Your task:
Exactly the lines from the top of the records below through the one containing "# SenseHat Software" must be set down, with no line added or dropped.

#### Task inputs

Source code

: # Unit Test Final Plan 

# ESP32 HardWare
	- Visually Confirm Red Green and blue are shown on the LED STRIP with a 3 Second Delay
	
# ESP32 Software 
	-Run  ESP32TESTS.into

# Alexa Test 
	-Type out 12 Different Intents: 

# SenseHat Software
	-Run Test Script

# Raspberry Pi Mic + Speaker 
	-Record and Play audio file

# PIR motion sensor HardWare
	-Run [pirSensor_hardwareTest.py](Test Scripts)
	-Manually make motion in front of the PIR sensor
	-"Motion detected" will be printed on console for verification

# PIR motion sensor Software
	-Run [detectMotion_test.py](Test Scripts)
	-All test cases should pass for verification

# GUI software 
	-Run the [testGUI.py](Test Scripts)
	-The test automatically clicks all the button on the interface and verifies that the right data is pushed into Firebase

########

Result of the exercise:
Source code

: # Unit Test Final Plan 

# ESP32 HardWare
	- Visually Confirm Red Green and blue are shown on the LED STRIP with a 3 Second Delay
	
# ESP32 Software 
	-Run  ESP32TESTS.into

# Alexa Test 
	-Type out 12 Different Intents: 

# SenseHat Software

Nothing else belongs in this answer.